The United States of America President-elect, Joe Biden, has assured black voters of his support , he said this in his victory speech on Sunday

Biden appreciated the voters for backing him in major cities,and especially for those moments when this campaign was at its lowest — the African American community stood up again for me. They always have my back, and I’ll have yours,” he said.

When assuring his support for African-Americans, he repeatedly slammed his fist on the podium and the crowd erupted in cheers.

According to Africa Business Insider, black voters, particularly in key cities such as Atlanta, Detroit, Milwaukee, and Philadelphia, were a critical factor in Biden’s success.

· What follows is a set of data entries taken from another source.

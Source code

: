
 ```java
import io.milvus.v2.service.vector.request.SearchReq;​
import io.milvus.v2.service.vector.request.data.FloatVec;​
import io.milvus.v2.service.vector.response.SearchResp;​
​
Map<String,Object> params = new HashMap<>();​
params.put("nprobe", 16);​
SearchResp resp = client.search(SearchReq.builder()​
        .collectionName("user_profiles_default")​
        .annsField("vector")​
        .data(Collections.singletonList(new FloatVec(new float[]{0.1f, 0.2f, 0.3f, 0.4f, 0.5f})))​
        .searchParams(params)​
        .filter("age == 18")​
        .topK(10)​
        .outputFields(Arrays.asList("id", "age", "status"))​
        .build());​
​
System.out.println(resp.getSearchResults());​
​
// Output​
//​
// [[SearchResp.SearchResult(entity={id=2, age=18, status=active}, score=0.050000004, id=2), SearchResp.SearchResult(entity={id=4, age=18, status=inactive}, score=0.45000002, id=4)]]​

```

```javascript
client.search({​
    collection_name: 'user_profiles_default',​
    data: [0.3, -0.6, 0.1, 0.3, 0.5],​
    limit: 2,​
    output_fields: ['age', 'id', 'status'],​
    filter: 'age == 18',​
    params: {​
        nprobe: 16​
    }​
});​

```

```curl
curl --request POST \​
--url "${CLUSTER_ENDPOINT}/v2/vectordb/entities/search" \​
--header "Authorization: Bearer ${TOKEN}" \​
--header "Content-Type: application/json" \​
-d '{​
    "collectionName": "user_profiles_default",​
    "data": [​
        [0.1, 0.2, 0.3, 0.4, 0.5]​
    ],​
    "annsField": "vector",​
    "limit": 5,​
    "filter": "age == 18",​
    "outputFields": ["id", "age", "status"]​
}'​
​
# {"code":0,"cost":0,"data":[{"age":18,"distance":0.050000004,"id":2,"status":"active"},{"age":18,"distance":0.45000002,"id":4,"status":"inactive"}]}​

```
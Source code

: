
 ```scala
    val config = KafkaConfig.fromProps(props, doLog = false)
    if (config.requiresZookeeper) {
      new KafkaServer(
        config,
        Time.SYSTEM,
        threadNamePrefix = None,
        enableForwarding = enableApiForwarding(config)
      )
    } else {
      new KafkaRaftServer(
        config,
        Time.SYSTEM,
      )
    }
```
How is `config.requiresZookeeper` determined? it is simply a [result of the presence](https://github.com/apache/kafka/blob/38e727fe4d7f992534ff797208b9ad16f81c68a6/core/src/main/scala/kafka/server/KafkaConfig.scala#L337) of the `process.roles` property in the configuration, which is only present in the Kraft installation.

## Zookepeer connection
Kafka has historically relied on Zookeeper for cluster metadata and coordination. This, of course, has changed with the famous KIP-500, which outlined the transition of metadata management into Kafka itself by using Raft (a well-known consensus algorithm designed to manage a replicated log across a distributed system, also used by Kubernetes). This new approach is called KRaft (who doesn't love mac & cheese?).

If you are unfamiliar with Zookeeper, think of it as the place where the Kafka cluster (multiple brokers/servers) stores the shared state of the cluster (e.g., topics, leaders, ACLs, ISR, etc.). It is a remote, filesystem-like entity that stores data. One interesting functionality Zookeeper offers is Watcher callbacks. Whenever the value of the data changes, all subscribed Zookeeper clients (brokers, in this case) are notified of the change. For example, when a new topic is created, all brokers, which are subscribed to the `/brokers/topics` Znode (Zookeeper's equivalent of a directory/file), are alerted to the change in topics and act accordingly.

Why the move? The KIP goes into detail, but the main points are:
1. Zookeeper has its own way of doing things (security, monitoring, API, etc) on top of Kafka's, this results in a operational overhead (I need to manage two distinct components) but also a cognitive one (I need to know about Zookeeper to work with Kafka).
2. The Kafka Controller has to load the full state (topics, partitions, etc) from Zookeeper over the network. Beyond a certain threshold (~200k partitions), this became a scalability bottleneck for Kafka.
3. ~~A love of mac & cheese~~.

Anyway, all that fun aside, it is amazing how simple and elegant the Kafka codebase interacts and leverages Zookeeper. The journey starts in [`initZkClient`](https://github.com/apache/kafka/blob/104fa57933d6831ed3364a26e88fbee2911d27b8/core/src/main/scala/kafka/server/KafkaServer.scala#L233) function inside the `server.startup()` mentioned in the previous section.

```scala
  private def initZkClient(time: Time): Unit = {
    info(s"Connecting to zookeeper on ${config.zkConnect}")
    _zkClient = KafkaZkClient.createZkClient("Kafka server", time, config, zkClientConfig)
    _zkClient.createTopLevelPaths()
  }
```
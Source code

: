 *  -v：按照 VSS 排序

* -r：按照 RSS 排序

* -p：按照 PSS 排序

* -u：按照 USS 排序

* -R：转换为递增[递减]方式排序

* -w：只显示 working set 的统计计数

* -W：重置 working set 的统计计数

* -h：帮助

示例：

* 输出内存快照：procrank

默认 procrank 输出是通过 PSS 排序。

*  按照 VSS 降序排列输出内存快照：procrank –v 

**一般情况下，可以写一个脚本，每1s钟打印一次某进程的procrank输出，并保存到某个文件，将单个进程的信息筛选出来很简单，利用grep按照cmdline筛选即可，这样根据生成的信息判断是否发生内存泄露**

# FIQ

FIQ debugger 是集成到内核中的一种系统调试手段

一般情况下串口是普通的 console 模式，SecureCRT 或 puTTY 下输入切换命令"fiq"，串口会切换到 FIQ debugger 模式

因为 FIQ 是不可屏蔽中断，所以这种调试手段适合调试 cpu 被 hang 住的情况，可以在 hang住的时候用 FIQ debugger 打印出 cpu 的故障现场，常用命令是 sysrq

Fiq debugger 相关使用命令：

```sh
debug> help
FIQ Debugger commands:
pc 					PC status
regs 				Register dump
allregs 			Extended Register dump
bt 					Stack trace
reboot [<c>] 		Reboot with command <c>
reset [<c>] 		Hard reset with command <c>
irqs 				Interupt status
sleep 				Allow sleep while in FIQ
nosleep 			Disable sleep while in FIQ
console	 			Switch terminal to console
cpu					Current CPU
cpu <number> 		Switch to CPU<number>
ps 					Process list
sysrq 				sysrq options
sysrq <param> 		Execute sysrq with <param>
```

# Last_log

Exit polls revealed that 87 per cent of Black voters backed Biden compared to just 12 per cent for President Donald Trump, though they also indicated that Trump had improved his standing among Black voters compared to 2016.

Biden of the Democratic Party won Tuesday’s presidential election to become the 46th elected President of the United States.

Biden, 77, defeated the Republican incumbent, Donald Trump, by securing 273 electoral college votes against Trump’s 214, after four grueling days of vote count that kept Americans on edge.

The Electoral College refers to the group of presidential electors required by the constitution to form every four years for the sole purpose of electing the president and Vice President.

Article II section 1, clause 2 provides that each state shall appoint electors selected in a manner determined by its legislature.

There are currently 538 electors in the Electoral College, and an absolute majority of electoral votes—270 or more—is required for the college to elect the president and vice president.

If no candidate achieves an absolute majority, a contingent election is held whereby the U.S. Congress is required to elect the president and vice president.

Former Vice President, who turns 78 on Nov. 20, will become the oldest president in U.S. history, after Ronald Reagan, the 40th president, who left office in 1989 at 77.